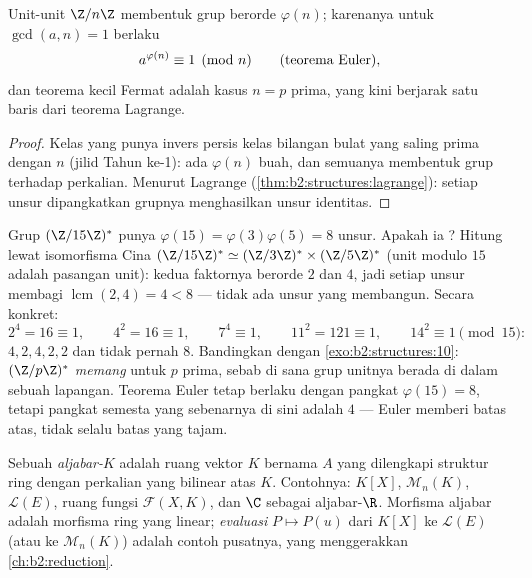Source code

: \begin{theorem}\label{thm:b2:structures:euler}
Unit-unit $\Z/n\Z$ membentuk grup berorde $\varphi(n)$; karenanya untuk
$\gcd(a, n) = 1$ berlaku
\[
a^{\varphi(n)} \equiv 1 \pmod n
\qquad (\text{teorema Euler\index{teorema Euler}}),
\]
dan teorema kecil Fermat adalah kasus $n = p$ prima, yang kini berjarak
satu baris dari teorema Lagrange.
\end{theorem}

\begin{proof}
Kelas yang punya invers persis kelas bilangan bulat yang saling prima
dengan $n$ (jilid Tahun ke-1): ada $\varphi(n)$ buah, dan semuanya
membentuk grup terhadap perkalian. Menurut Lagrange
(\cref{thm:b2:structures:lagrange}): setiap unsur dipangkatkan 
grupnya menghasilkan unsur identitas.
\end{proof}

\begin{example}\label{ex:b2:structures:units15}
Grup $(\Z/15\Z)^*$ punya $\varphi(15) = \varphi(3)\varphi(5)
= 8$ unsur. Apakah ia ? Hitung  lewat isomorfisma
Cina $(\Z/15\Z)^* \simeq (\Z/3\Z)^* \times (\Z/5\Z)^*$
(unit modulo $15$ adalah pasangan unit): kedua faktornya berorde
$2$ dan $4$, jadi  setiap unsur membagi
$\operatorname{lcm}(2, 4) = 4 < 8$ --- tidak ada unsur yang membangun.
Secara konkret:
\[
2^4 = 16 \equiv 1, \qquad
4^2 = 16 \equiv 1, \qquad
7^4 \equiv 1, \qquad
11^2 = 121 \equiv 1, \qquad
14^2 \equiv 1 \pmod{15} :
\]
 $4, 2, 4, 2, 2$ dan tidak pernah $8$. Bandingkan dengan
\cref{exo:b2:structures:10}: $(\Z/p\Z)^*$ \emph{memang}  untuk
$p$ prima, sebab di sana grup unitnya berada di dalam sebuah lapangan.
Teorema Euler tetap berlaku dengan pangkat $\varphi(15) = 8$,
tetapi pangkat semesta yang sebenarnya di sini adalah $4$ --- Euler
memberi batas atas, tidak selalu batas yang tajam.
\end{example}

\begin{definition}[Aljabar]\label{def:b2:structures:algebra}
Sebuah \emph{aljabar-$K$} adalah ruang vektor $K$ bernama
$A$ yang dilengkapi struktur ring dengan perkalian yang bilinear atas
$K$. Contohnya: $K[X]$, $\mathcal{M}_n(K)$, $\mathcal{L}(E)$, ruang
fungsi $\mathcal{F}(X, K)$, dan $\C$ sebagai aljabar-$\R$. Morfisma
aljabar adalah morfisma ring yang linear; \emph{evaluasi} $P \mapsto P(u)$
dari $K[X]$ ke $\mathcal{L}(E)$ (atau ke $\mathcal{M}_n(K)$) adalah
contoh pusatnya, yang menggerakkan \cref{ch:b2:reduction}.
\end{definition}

_ _ _

Work to be completed >>
Count the lines in the material containing the string "berorde", and state the number with nothing added.

The completed task >>
2